● **RECORDS FOR PROCESSING**:

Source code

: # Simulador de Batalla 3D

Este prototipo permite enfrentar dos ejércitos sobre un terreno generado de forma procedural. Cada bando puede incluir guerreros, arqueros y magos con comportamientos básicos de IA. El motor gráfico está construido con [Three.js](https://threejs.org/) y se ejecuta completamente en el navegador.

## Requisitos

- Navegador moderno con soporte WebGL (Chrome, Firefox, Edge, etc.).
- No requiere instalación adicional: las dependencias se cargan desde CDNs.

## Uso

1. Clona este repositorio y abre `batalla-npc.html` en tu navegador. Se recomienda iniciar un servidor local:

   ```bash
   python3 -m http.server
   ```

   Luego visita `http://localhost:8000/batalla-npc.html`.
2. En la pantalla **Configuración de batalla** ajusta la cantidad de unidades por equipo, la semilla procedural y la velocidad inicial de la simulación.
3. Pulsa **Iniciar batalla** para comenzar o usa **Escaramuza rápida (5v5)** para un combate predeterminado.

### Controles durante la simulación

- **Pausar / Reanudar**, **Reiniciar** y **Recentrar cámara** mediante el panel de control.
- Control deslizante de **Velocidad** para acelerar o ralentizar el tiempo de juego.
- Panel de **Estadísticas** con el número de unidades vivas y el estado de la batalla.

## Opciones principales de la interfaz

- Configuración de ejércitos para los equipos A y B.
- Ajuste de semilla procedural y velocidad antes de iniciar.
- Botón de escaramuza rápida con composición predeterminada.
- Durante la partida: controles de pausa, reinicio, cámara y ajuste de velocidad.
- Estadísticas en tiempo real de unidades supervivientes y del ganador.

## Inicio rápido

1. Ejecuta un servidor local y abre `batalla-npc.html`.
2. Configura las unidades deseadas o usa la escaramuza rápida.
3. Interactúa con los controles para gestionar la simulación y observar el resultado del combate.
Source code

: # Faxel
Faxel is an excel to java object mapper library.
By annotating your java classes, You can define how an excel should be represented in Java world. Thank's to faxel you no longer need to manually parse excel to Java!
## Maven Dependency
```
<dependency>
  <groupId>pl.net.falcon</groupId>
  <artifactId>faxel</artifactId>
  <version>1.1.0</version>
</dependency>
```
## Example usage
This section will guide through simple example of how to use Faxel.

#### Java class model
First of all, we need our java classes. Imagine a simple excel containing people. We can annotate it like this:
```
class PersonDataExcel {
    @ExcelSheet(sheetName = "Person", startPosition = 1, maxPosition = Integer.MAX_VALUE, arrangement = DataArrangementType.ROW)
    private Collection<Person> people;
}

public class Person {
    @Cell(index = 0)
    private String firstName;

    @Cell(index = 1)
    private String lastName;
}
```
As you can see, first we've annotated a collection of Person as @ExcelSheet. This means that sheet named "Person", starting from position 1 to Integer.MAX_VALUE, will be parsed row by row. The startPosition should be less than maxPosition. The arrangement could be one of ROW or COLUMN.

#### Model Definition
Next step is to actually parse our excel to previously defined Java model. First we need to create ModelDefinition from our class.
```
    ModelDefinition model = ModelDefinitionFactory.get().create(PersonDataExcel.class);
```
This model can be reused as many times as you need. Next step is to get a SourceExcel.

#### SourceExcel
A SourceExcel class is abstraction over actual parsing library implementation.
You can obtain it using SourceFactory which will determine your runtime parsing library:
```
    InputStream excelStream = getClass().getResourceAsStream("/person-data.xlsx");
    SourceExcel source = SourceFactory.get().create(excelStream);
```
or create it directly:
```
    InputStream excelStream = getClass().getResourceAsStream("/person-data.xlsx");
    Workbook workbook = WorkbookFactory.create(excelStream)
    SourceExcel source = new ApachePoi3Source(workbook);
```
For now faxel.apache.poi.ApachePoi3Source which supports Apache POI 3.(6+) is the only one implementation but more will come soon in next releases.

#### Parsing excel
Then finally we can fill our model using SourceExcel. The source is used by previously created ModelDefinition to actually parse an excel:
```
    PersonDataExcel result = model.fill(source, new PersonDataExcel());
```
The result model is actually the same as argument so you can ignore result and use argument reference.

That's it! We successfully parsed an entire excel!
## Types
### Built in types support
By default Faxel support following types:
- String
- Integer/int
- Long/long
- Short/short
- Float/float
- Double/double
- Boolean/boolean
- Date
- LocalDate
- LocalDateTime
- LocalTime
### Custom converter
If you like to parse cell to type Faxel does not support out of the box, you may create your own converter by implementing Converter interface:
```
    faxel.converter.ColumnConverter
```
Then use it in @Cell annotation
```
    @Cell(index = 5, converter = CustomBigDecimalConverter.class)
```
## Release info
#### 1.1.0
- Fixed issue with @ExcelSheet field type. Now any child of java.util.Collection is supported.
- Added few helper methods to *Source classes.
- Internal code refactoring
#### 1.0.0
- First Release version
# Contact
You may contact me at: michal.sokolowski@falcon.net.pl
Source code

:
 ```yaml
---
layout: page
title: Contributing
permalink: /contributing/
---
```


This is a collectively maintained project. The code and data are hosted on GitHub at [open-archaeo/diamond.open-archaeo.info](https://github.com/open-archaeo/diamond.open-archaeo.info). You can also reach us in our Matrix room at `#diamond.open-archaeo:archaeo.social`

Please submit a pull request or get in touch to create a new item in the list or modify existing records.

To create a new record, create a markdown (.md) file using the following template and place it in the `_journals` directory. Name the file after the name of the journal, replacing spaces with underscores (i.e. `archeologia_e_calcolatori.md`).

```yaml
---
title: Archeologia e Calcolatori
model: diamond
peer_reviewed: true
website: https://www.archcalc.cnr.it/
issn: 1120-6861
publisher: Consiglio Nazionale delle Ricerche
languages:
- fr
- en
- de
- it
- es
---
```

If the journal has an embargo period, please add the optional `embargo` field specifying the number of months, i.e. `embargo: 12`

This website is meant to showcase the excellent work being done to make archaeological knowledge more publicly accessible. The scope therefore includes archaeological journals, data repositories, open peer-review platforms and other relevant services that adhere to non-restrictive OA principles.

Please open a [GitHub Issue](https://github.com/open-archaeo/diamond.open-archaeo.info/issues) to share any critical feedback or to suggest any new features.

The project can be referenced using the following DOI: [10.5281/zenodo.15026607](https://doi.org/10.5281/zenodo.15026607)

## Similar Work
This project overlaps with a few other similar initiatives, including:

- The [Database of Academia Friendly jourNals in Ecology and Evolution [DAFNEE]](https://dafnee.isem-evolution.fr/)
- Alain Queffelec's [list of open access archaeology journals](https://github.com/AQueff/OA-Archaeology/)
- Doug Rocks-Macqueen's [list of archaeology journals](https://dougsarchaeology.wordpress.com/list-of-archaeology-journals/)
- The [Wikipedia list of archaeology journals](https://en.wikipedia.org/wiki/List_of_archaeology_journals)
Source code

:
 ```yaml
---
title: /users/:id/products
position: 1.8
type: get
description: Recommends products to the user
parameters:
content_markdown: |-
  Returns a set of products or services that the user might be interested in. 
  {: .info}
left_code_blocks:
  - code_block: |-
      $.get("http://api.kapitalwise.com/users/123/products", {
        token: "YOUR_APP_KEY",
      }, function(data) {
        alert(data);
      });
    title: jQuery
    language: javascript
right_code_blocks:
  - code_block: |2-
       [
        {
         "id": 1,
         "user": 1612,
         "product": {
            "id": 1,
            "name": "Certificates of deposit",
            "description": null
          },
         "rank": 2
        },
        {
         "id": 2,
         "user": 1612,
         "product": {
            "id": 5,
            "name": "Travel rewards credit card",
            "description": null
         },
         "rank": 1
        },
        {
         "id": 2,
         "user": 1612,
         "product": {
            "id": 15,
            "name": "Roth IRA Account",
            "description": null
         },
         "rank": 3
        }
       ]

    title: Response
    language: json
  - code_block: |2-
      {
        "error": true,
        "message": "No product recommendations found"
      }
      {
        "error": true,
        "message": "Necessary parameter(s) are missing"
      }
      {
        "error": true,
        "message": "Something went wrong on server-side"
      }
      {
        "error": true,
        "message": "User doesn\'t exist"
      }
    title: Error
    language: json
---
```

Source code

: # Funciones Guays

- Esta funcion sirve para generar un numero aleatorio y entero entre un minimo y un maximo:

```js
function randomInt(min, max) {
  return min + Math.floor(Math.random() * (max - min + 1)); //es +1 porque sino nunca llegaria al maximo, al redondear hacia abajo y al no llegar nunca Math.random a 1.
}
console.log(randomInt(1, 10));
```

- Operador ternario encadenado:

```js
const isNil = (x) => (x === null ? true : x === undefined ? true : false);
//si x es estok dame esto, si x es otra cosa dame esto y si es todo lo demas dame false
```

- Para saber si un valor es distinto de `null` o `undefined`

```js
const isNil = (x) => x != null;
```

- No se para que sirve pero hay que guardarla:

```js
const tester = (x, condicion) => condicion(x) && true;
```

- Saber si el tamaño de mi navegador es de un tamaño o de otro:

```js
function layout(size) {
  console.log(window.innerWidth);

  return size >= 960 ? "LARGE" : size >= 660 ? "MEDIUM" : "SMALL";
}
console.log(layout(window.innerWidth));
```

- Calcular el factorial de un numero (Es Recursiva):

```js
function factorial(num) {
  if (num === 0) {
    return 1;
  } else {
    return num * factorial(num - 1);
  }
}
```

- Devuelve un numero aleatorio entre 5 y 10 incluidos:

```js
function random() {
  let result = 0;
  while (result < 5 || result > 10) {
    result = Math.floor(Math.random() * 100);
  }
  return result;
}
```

● **ABOUT THIS TASK**:
Start at the first line of the entries above. Set down each line exactly through the one with "Faxel is an", and stop there.

● **RESPONSE FOR THIS EXERCISE**:
Source code

: # Simulador de Batalla 3D

Este prototipo permite enfrentar dos ejércitos sobre un terreno generado de forma procedural. Cada bando puede incluir guerreros, arqueros y magos con comportamientos básicos de IA. El motor gráfico está construido con [Three.js](https://threejs.org/) y se ejecuta completamente en el navegador.

## Requisitos

- Navegador moderno con soporte WebGL (Chrome, Firefox, Edge, etc.).
- No requiere instalación adicional: las dependencias se cargan desde CDNs.

## Uso

1. Clona este repositorio y abre `batalla-npc.html` en tu navegador. Se recomienda iniciar un servidor local:

   ```bash
   python3 -m http.server
   ```

   Luego visita `http://localhost:8000/batalla-npc.html`.
2. En la pantalla **Configuración de batalla** ajusta la cantidad de unidades por equipo, la semilla procedural y la velocidad inicial de la simulación.
3. Pulsa **Iniciar batalla** para comenzar o usa **Escaramuza rápida (5v5)** para un combate predeterminado.

### Controles durante la simulación

- **Pausar / Reanudar**, **Reiniciar** y **Recentrar cámara** mediante el panel de control.
- Control deslizante de **Velocidad** para acelerar o ralentizar el tiempo de juego.
- Panel de **Estadísticas** con el número de unidades vivas y el estado de la batalla.

## Opciones principales de la interfaz

- Configuración de ejércitos para los equipos A y B.
- Ajuste de semilla procedural y velocidad antes de iniciar.
- Botón de escaramuza rápida con composición predeterminada.
- Durante la partida: controles de pausa, reinicio, cámara y ajuste de velocidad.
- Estadísticas en tiempo real de unidades supervivientes y del ganador.

## Inicio rápido

1. Ejecuta un servidor local y abre `batalla-npc.html`.
2. Configura las unidades deseadas o usa la escaramuza rápida.
3. Interactúa con los controles para gestionar la simulación y observar el resultado del combate.
Source code

: # Faxel
Faxel is an excel to java object mapper library.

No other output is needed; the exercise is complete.